O mercado de trabalho dos Estados Unidos surpreendeu nesta sexta-feira (6), após novos dados mostrarem que a economia perdeu 92 mil empregos. Trata-se de uma das raras quedas mensais de empregos desde o período da pandemia.
O relatório fraco levanta dúvidas sobre a solidez da recuperação econômica. O Bitcoin caiu de US$ 70 mil para abaixo desse patamar enquanto os mercados financeiros seguem céticos de que autoridades promoverão cortes nos juros imediatamente.
Bitcoin reage ao payroll dos EUA, mas não como esperado
Dados divulgados pelo U.S. Bureau of Labor Statistics apontaram que a criação de vagas fora do setor agrícola (NFP) caiu em 92 mil postos em fevereiro,
O número ficou muito abaixo das projeções, que apontavam para 54 mil a 55 mil novos empregos. O resultado também reverteu o saldo revisado de 126 mil vagas de janeiro, indicando uma mudança repentina no ritmo de contratação.
O desaquecimento do emprego ficou ainda mais claro com o aumento do índice de desemprego.
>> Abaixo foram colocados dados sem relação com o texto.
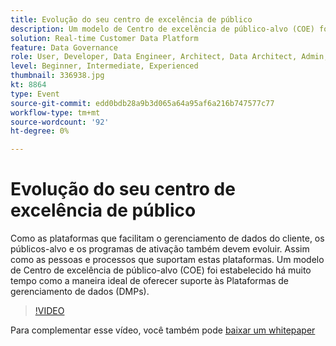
 ```yaml
---
title: Evolução do seu centro de excelência de público
description: Um modelo de Centro de excelência de público-alvo (COE) foi estabelecido há muito tempo como a maneira ideal de oferecer suporte às Plataformas de gerenciamento de dados (DMPs).
solution: Real-time Customer Data Platform
feature: Data Governance
role: User, Developer, Data Engineer, Architect, Data Architect, Admin, Leader
level: Beginner, Intermediate, Experienced
thumbnail: 336938.jpg
kt: 8864
type: Event
source-git-commit: edd0bdb28a9b3d065a64a95af6a216b747577c77
workflow-type: tm+mt
source-wordcount: '92'
ht-degree: 0%

---
```


# Evolução do seu centro de excelência de público

Como as plataformas que facilitam o gerenciamento de dados do cliente, os públicos-alvo e os programas de ativação também devem evoluir. Assim como as pessoas e processos que suportam estas plataformas. Um modelo de Centro de excelência de público-alvo (COE) foi estabelecido há muito tempo como a maneira ideal de oferecer suporte às Plataformas de gerenciamento de dados (DMPs).

>[!VIDEO](https://video.tv.adobe.com/v/336938/?quality=12&learn=on)

Para complementar esse vídeo, você também pode [baixar um whitepaper](./../assets/whitepaper-evolving-the-audience-center-of-excellence.pdf)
O índice subiu para 4,4%, superando as expectativas de 4,3% e indicando esfriamento gradual nas condições do trabalho.
Apesar do número negativo, o crescimento salarial seguiu expressivo. A média dos ganhos por hora avançou 0,4% no mês e 3,8% no ano, levemente acima das previsões dos analistas.
A resiliência dos salários sugere que pressões inflacionárias ligadas ao custo do trabalho ainda persistem, dificultando o cenário de política monetária do Federal Reserve.
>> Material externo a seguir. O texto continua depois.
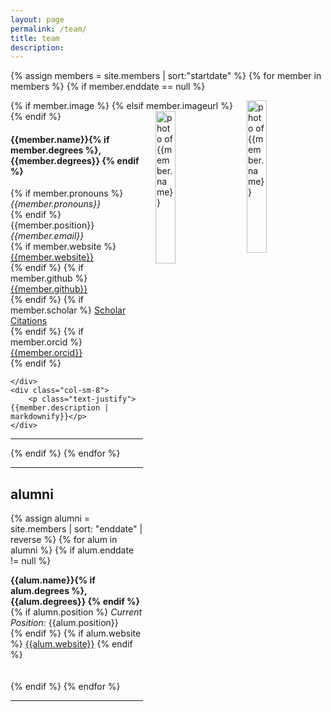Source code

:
 ```yaml
---
layout: page
permalink: /team/
title: team
description: 
---
```


{% assign members = site.members | sort:"startdate" %}
{% for member in members %} 
{% if member.enddate == null %}

<!-- The paddingtop and margin-top edits allow anchors to link properly. -->
<div id = "{{member.name | replace: ' ', '-'}}" class="row" style="padding-top: 60px; margin-top: -60px;">
        <!-- Added an if statement here to allow for image_url update -->
        {% if member.image %}
          <img style="float: right; width: 25%; padding-left: 20px;" src="{{ member.image | prepend: '/assets/img/' | prepend: site.baseurl | prepend: site.url }}" alt="photo of {{member.name}}">
          <!-- <img style="float: right; width: 42%; padding-left: 20px;" src="{{ member.image | prepend: '/assets/img/' | prepend: site.baseurl | prepend: site.url }}" alt="photo of {{member.name}}"> -->
        {% elsif member.imageurl %}
          <img style="float: right; width: 25%; padding-left: 20px;" src="{{ member.imageurl }}" alt="photo of {{member.name}}">
        {% endif %}
    <div>
        <h4>{{member.name}}{% if member.degrees %}, {{member.degrees}} {% endif %}</h4> 
        {% if member.pronouns %}
          <em>{{member.pronouns}}</em> <br>
        {% endif %}
        {{member.position}} <br>
        <i class="fa fa-envelope"></i> <em>{{member.email}}</em> <br>
        {% if member.website %}
          <i class="fa fa-globe"></i> <a href= "{{member.website}}" target="_blank">{{member.website}}</a> <br>
        {% endif %}
        {% if member.github %}
          <i class="fab fa-github"></i> <a href= "https://github.com/{{member.github}}" target="_blank"> {{member.github}} </a> <br>
        {% endif %}
        {% if member.scholar %}
          <i class="ai ai-google-scholar"></i> <a href= "http://scholar.google.com/citations?user={{member.scholar}}" target="_blank"> Scholar Citations </a> <br>
        {% endif %}
        {% if member.orcid %}
          <i class="ai ai-orcid"></i> <a href="http://{{member.orcid}}" target="_blank"> {{member.orcid}}</a> <br>
        {% endif %}

    </div>
    <div class="col-sm-8">
        <p class="text-justify">{{member.description | markdownify}}</p>
    </div>
</div>
<hr>
{% endif %} {% endfor %}

---

## alumni
{% assign alumni = site.members | sort: "enddate" | reverse %}
{% for alum in alumni %}
{% if alum.enddate != null %} 

<!-- The paddingtop and margin-top edits allow anchors to link properly. -->
<div id = "{{alum.name | replace: ' ', '-'}}" class="row" style="padding-top: 60px; margin-top: -60px; padding-bottom: 20px;">
  <strong>{{alum.name}}{% if alum.degrees %}, {{alum.degrees}} {% endif %}</strong> <br>
  <!-- <i>previously:</i> {{alum.previously}} <br> -->
  {% if alumn.position %} <i>Current Position:</i> {{alum.position}}<br> {% endif %}
  {% if alum.website %} <i class="fa fa-globe"></i> <a href= "{{alum.website}}" target="_blank">{{alum.website}}</a>  {% endif %}
</div>

{% endif %}
{% endfor %}

---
O preço do Bitcoin caiu de US$ 70 mil para US$ 68.910 por volta das 18h desta sexta-feira.
Por que os mercados ainda não esperam que o Fed corte os juros?
Mesmo com o resultado negativo de emprego, o mercado ainda não projeta uma mudança imediata na política monetária.
Segundo o CME Group FedWatch Tool, investidores atribuem atualmente 95,6% de chance de que o Federal Reserve vá manter as taxas de juros inalteradas na reunião de março, preservando a faixa atual entre 3,50% e 3,75%.
A diferença entre o dado de emprego decepcionante e as expectativas estáveis para juros escancara o dilema central enfrentado pelas autoridades.
Enquanto a perda de vagas sinaliza desaceleração da economia, a elevação dos salários e preços altos de energia ainda ameaçam o avanço do Fed contra a inflação.
Tensões recentes no Oriente Médio também impulsionaram o valor do petróleo, ampliando ainda mais a incerteza com o cenário inflacionário.
O aumento nos custos de energia pode manter as pressões de preços elevadas, reduzindo a capacidade do banco central de promover, rapidamente, uma flexibilização na política monetária.
Mercados reagem com volatilidade
Os mercados financeiros reagiram de imediato à divulgação dos dados. Os contratos futuros de ações nos EUA registraram forte queda, refletindo a reavaliação das perspectivas para o crescimento econômico.
Principais índices, como Dow Jones Industrial Average, S&P 500 e Nasdaq Composite, recuaram após a publicação do relatório.
O movimento indica que o tão aguardado “pouso suave” da economia americana pode estar mais distante.
Caso o mercado de trabalho continue piorando nos próximos meses, a pressão sobre o Fed para considerar cortes nos juros pode aumentar ainda em 2026.
Enquanto isso, o relatório fraco amplia a incerteza nos mercados globais, levando investidores a lidar com uma combinação complexa de desaceleração do crescimento, inflação ainda resistente e riscos geopolíticos crescentes.